While Xcel Energy aims to produce 100% carbon-free electricity by 2050, renewable energy alone will not meet that goal.
"The grid can't be 100 percent renewable," Xcel CEO Ben Fowke told state public-utility regulators Wednesday. "That last 20 percent [from 80 percent to 100 percent] has to be carbon-free, and it has to be dispatchable."
Dispatchable refers to electricity that can be brought onto the grid on demand — and it comes primarily from "baseload" power plants, which today burn fossil fuels or produce nuclear energy. Wind and solar power, given their variability, cannot provide constant power and thus can't be dispatched at all times.
"If we don't have [grid] reliability, then the clean-energy transformation comes to a screeching halt," Fowke said.
Fowke spoke before the Minnesota Public Utilities Commission (PUC) on the heels of Xcel's announcement Monday that it would exit coal-fired power by 2030, a decade ahead of schedule. The utility also wants to extend the life of its Monticello nuclear plant by at least 10 years and more than triple its solar power capacity.
Those are the highlights of Xcel's long-term resource plan, which will be formally filed with the PUC in July. All investor-owned utilities in Minnesota file such plans every few years.

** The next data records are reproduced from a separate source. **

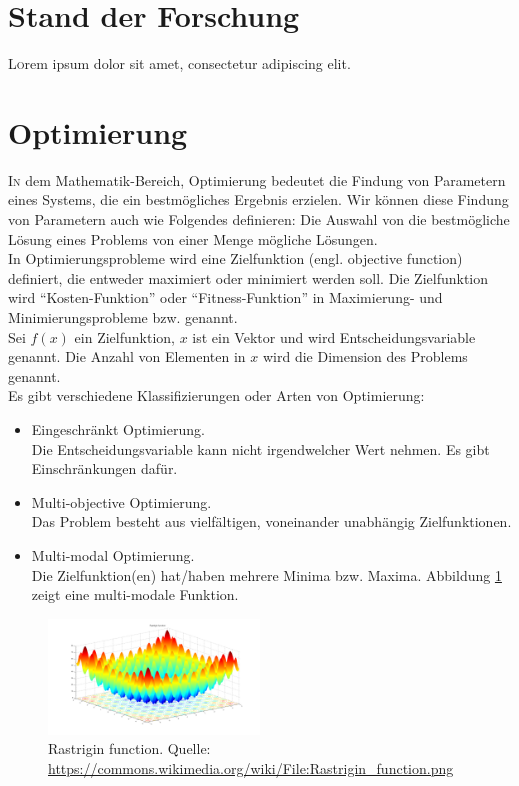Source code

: \documentclass[twoside,twocolumn]{article}
\begin{document}
\section{Stand der Forschung}

\lettrine[nindent=0em,lines=3]{L} orem ipsum dolor sit amet, consectetur adipiscing elit.
\blindtext %


\section{Optimierung}

\lettrine[nindent=0em,lines=3]{I} n dem Mathematik-Bereich, Optimierung bedeutet die Findung von Parametern eines Systems, die ein bestmögliches Ergebnis erzielen. \cite{wiki_optimierung} Wir können diese Findung von Parametern auch wie Folgendes definieren: Die Auswahl von die bestmögliche Lösung eines Problems von einer Menge mögliche Lösungen.\\
In Optimierungsprobleme wird eine Zielfunktion (engl. objective function) definiert, die entweder maximiert oder minimiert werden soll. Die Zielfunktion wird ``Kosten-Funktion'' oder ``Fitness-Funktion'' in Maximierung- und Minimierungsprobleme bzw. genannt.\\
Sei $f(x)$ ein Zielfunktion, $x$ ist ein Vektor und wird Entscheidungsvariable genannt. Die Anzahl von Elementen in $x$ wird die Dimension des Problems genannt.\\
Es gibt verschiedene Klassifizierungen oder Arten von Optimierung:

\begin{itemize}
\item{Eingeschränkt Optimierung.}\\
Die Entscheidungsvariable kann nicht irgendwelcher Wert nehmen. Es gibt Einschränkungen dafür.\\
\item{Multi-objective Optimierung.}\\
Das Problem besteht aus vielfältigen, voneinander unabhängig Zielfunktionen.\\
\item{Multi-modal Optimierung.}\\
Die Zielfunktion(en) hat/haben mehrere Minima bzw. Maxima. Abbildung \ref{fig:rastrigin} zeigt eine multi-modale Funktion.
\end{itemize}

\begin{figure}[h]
\caption{ Rastrigin function. Quelle: \url{https://commons.wikimedia.org/wiki/File:Rastrigin_function.png}}
\label{fig:rastrigin}
\centering
\includegraphics[width=0.5\textwidth]{images/rastrigin_function.png}
\end{figure}
\end{document}
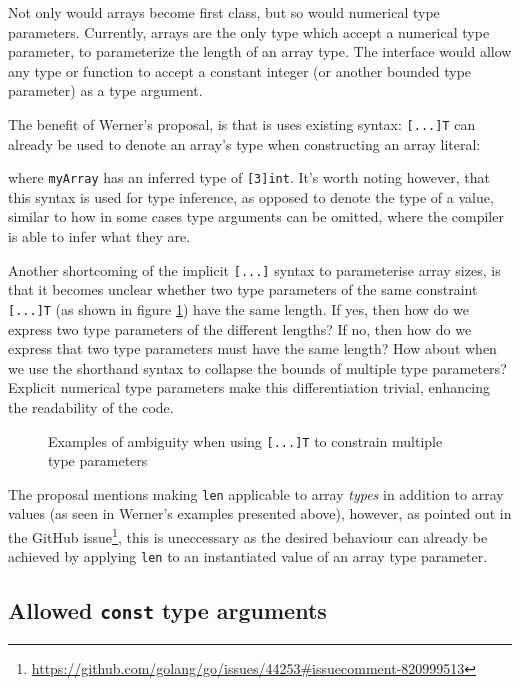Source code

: Not only would arrays become first class, but so would numerical type
parameters. Currently, arrays are the only type which accept a numerical type
parameter, to parameterize the length of an array type. The  interface
would allow any type or function to accept a constant integer (or another
 bounded type parameter) as a type argument.

The benefit of Werner's proposal, is that is uses existing syntax:
\texttt{[...]T} can already be used to denote an array's type when constructing
an array literal:


where \texttt{myArray} has an inferred type of \texttt{[3]int}. It's worth
noting however, that this syntax is used for type inference, as opposed to
denote the type of a value, similar to how in some cases type arguments can be
omitted, where the compiler is able to infer what they are.

Another shortcoming of the implicit \texttt{[...]} syntax to parameterise array
sizes, is that it becomes unclear whether two type parameters of the same
constraint \texttt{[...]T} (as shown in figure \ref{fig:werner-ambiguity}) have
the same length. If yes, then how do we express two type parameters of the
different lengths? If no, then how do we express that two type parameters must
have the same length? How about when we use the shorthand syntax to collapse the
bounds of multiple type parameters? Explicit numerical type parameters make this
differentiation trivial, enhancing the readability of the code.

\begin{figure}
    \caption{Examples of ambiguity when using \texttt{[...]T} to constrain
        multiple type parameters}
    \label{fig:werner-ambiguity}
\end{figure}

The proposal mentions making \texttt{len} applicable to array \emph{types} in
addition to array values (as seen in Werner's examples presented above),
however, as pointed out in the GitHub
issue\footnote{\url{https://github.com/golang/go/issues/44253\#issuecomment-820999513}},
this is uneccessary as the desired behaviour can already be achieved by applying
\texttt{len} to an instantiated value of an array type parameter.

\subsection{Allowed \texttt{const} type arguments}

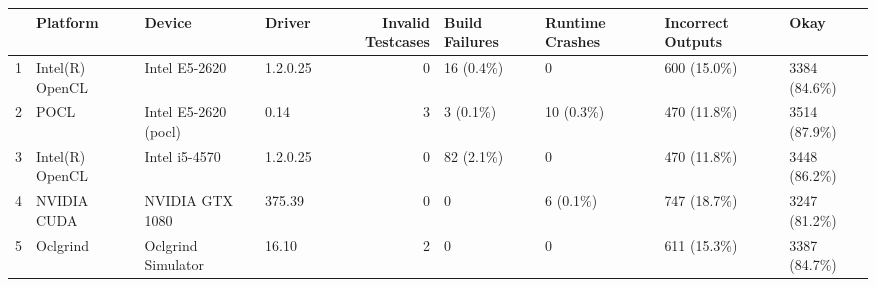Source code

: \begin{tabular}{llllrllll}
\toprule
{} &         Platform &                Device &    Driver &  Invalid Testcases & Build Failures & Runtime Crashes & Incorrect Outputs &          Okay \\
\midrule
1 &  Intel(R) OpenCL &         Intel E5-2620 &  1.2.0.25 &                  0 &      16 (0.4\%) &               0 &       600 (15.0\%) &  3384 (84.6\%) \\
2 &             POCL &  Intel E5-2620 (pocl) &      0.14 &                  3 &       3 (0.1\%) &       10 (0.3\%) &       470 (11.8\%) &  3514 (87.9\%) \\
3 &  Intel(R) OpenCL &         Intel i5-4570 &  1.2.0.25 &                  0 &      82 (2.1\%) &               0 &       470 (11.8\%) &  3448 (86.2\%) \\
4 &      NVIDIA CUDA &       NVIDIA GTX 1080 &    375.39 &                  0 &              0 &        6 (0.1\%) &       747 (18.7\%) &  3247 (81.2\%) \\
5 &         Oclgrind &    Oclgrind Simulator &     16.10 &                  2 &              0 &               0 &       611 (15.3\%) &  3387 (84.7\%) \\
\bottomrule
\end{tabular}

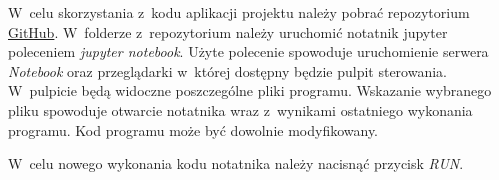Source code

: \documentclass[11pt]{report}
\begin{document}
    W~celu skorzystania z~kodu aplikacji projektu należy pobrać repozytorium \href{https://github.com/mijapa/GDELT}{GitHub}.
    W~folderze z~repozytorium należy uruchomić notatnik jupyter poleceniem \textit{jupyter notebook}.
    Użyte polecenie spowoduje uruchomienie serwera \textit{Notebook} oraz przeglądarki w~której dostępny będzie pulpit sterowania.
    W~pulpicie będą widoczne poszczególne pliki programu.
    Wskazanie wybranego pliku spowoduje otwarcie notatnika wraz z~wynikami ostatniego wykonania programu.
    Kod programu może być dowolnie modyfikowany.

    W~celu nowego wykonania kodu notatnika należy nacisnąć przycisk \textit{RUN}.



    \newpage
    \printbibliography[title={Bibliografia}]
\end{document}

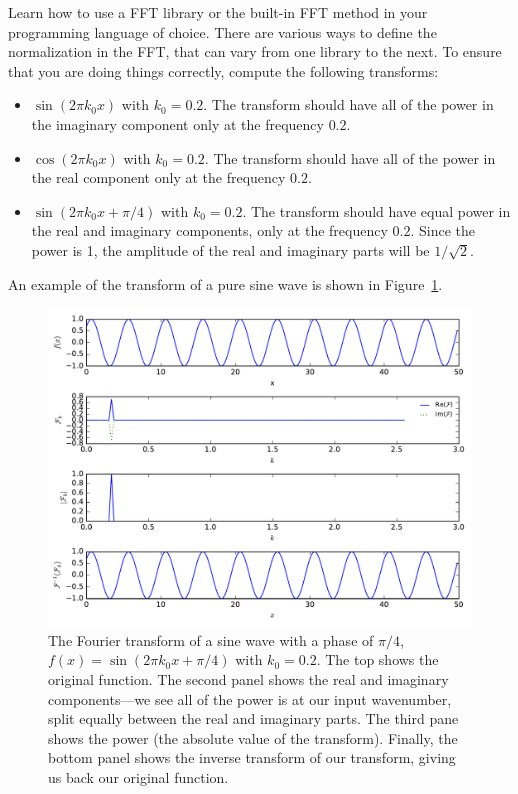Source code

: \begin{exercise}[FFTs]
{Learn how to use a FFT library or the built-in FFT method in your
  programming language of choice.  There are various ways to define
  the normalization in the FFT, that can vary from one library to the
  next.  To ensure that you are doing things correctly, compute the
  following transforms:
  \begin{itemize}
  \item $\sin(2\pi k_0 x)$ with $k_0 = 0.2$.  The transform should
    have all of the power in the imaginary component only at the 
    frequency $0.2$.

  \item $\cos(2\pi k_0 x)$ with $k_0 = 0.2$.  The transform should
    have all of the power in the real component only at the 
    frequency $0.2$.

  \item $\sin(2\pi k_0 x + \pi/4)$ with $k_0 = 0.2$.  The transform should
    have equal power in the real and imaginary components, only at the 
    frequency $0.2$.  Since the power is 1, the amplitude of the real and
    imaginary parts will be $1/\sqrt{2}$.
  \end{itemize}

An example of the transform of a pure sine wave is shown in Figure~\ref{fig:intro:fft}.

}
\end{exercise}

\begin{figure}[t]
\centering
\includegraphics[width=\linewidth]{fft-sine-phase}
\caption[Fourier transform of $f(x) = \sin(2\pi k_0 x +
  \pi/4)$]{\label{fig:intro:fft} The Fourier transform of a sine wave
  with a phase of $\pi/4$, $f(x) = \sin(2\pi k_0 x + \pi/4)$ with $k_0
  = 0.2$.  The top shows the original function.  The second panel
  shows the real and imaginary components---we see all of the power is
  at our input wavenumber, split equally between the real and
  imaginary parts.  The third pane shows the power (the absolute value
  of the transform).  Finally, the bottom panel shows the inverse
  transform of our transform, giving us back our original function.}
\end{figure}





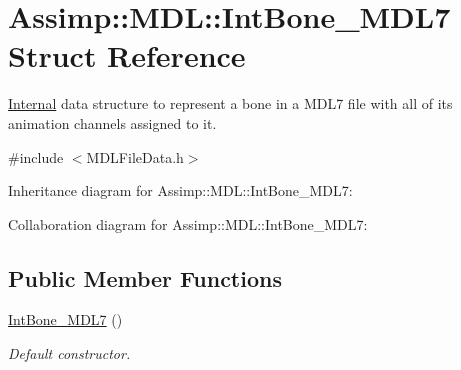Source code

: \hypertarget{struct_assimp_1_1_m_d_l_1_1_int_bone___m_d_l7}{\section{Assimp\+:\+:M\+D\+L\+:\+:Int\+Bone\+\_\+\+M\+D\+L7 Struct Reference}
\label{struct_assimp_1_1_m_d_l_1_1_int_bone___m_d_l7}
}


\hyperlink{struct_internal}{Internal} data structure to represent a bone in a M\+D\+L7 file with all of its animation channels assigned to it.  




{\ttfamily \#include $<$M\+D\+L\+File\+Data.\+h$>$}



Inheritance diagram for Assimp\+:\+:M\+D\+L\+:\+:Int\+Bone\+\_\+\+M\+D\+L7\+:


Collaboration diagram for Assimp\+:\+:M\+D\+L\+:\+:Int\+Bone\+\_\+\+M\+D\+L7\+:
\subsection*{Public Member Functions}
\begin{DoxyCompactItemize}
\item 
\hypertarget{struct_assimp_1_1_m_d_l_1_1_int_bone___m_d_l7_a00a84c68f38a95a49dfa8b8381b81418}{\hyperlink{struct_assimp_1_1_m_d_l_1_1_int_bone___m_d_l7_a00a84c68f38a95a49dfa8b8381b81418}{Int\+Bone\+\_\+\+M\+D\+L7} ()}\label{struct_assimp_1_1_m_d_l_1_1_int_bone___m_d_l7_a00a84c68f38a95a49dfa8b8381b81418}

\begin{DoxyCompactList}\small\item\em Default constructor. \end{DoxyCompactList}\end{DoxyCompactItemize}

Fowke occasionally addresses the PUC to update Minneapolis-based Xcel's big-picture plans, with his last appearance in October 2017.
Xcel, Minnesota's largest electricity provider, has set some of the most ambitious decarbonization goals of any U.S. utility. The company has acknowledged that the last stretch of total decarbonization — getting from 80% to 100% — will require technologies that haven't yet been developed.